### [TRY IT]
Below is a set of records. Please retype every one exactly.

### [DATA RECORDS]
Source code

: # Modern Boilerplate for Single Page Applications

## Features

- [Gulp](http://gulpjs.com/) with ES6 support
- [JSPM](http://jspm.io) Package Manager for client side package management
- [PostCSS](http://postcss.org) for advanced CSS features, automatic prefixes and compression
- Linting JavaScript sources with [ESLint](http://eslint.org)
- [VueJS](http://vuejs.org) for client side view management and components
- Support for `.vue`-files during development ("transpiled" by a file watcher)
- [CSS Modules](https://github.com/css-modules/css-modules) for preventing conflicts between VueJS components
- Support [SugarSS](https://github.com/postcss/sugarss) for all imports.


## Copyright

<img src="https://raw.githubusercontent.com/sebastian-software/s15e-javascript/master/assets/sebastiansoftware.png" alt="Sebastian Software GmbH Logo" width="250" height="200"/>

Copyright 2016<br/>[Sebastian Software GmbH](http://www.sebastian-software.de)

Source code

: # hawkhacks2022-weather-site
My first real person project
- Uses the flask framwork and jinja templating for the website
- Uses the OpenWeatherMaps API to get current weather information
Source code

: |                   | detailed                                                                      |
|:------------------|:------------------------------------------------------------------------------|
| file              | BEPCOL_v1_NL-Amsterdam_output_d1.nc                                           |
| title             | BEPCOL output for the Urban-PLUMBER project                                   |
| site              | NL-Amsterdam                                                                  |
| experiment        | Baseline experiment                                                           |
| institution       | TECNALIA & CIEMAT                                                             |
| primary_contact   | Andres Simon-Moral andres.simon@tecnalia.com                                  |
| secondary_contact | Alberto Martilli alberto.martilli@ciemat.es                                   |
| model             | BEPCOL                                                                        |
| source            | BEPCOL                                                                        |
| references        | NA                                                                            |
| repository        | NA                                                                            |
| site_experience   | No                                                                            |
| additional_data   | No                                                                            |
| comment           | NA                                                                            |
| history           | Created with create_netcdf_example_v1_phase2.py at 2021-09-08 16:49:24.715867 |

### [TASK RESPONSE]
Source code

: # Modern Boilerplate for Single Page Applications

## Features

- [Gulp](http://gulpjs.com/) with ES6 support
- [JSPM](http://jspm.io) Package Manager for client side package management
- [PostCSS](http://postcss.org) for advanced CSS features, automatic prefixes and compression
- Linting JavaScript sources with [ESLint](http://eslint.org)
- [VueJS](http://vuejs.org) for client side view management and components
- Support for `.vue`-files during development ("transpiled" by a file watcher)
- [CSS Modules](https://github.com/css-modules/css-modules) for preventing conflicts between VueJS components
- Support [SugarSS](https://github.com/postcss/sugarss) for all imports.


## Copyright

<img src="https://raw.githubusercontent.com/sebastian-software/s15e-javascript/master/assets/sebastiansoftware.png" alt="Sebastian Software GmbH Logo" width="250" height="200"/>

Copyright 2016<br/>[Sebastian Software GmbH](http://www.sebastian-software.de)

Source code

: # hawkhacks2022-weather-site
My first real person project
- Uses the flask framwork and jinja templating for the website
- Uses the OpenWeatherMaps API to get current weather information
Source code

: |                   | detailed                                                                      |
|:------------------|:------------------------------------------------------------------------------|
| file              | BEPCOL_v1_NL-Amsterdam_output_d1.nc                                           |
| title             | BEPCOL output for the Urban-PLUMBER project                                   |
| site              | NL-Amsterdam                                                                  |
| experiment        | Baseline experiment                                                           |
| institution       | TECNALIA & CIEMAT                                                             |
| primary_contact   | Andres Simon-Moral andres.simon@tecnalia.com                                  |
| secondary_contact | Alberto Martilli alberto.martilli@ciemat.es                                   |
| model             | BEPCOL                                                                        |
| source            | BEPCOL                                                                        |
| references        | NA                                                                            |
| repository        | NA                                                                            |
| site_experience   | No                                                                            |
| additional_data   | No                                                                            |
| comment           | NA                                                                            |
| history           | Created with create_netcdf_example_v1_phase2.py at 2021-09-08 16:49:24.715867 |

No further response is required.